BEGIN
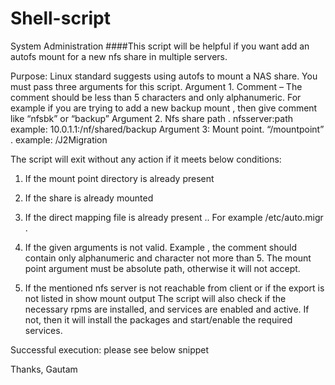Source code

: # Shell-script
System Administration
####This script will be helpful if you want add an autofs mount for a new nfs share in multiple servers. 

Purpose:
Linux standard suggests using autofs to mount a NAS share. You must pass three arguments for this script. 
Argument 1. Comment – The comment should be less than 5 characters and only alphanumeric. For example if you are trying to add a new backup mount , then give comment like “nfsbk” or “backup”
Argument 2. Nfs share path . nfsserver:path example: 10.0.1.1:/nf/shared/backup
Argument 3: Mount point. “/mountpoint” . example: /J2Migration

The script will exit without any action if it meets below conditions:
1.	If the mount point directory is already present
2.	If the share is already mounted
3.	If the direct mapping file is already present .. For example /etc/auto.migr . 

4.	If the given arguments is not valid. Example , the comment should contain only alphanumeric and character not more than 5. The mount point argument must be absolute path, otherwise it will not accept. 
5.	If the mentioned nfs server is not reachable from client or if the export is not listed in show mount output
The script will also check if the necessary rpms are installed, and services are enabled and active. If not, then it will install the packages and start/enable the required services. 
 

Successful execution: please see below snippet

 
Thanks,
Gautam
END
_PROBLEM DETAILS_:
Take the line holding "Successful execution: please" and the lines after it through the end of the entries. Retype them exactly and add nothing.

_YOUR SOLUTION_:
Successful execution: please see below snippet

 
Thanks,
Gautam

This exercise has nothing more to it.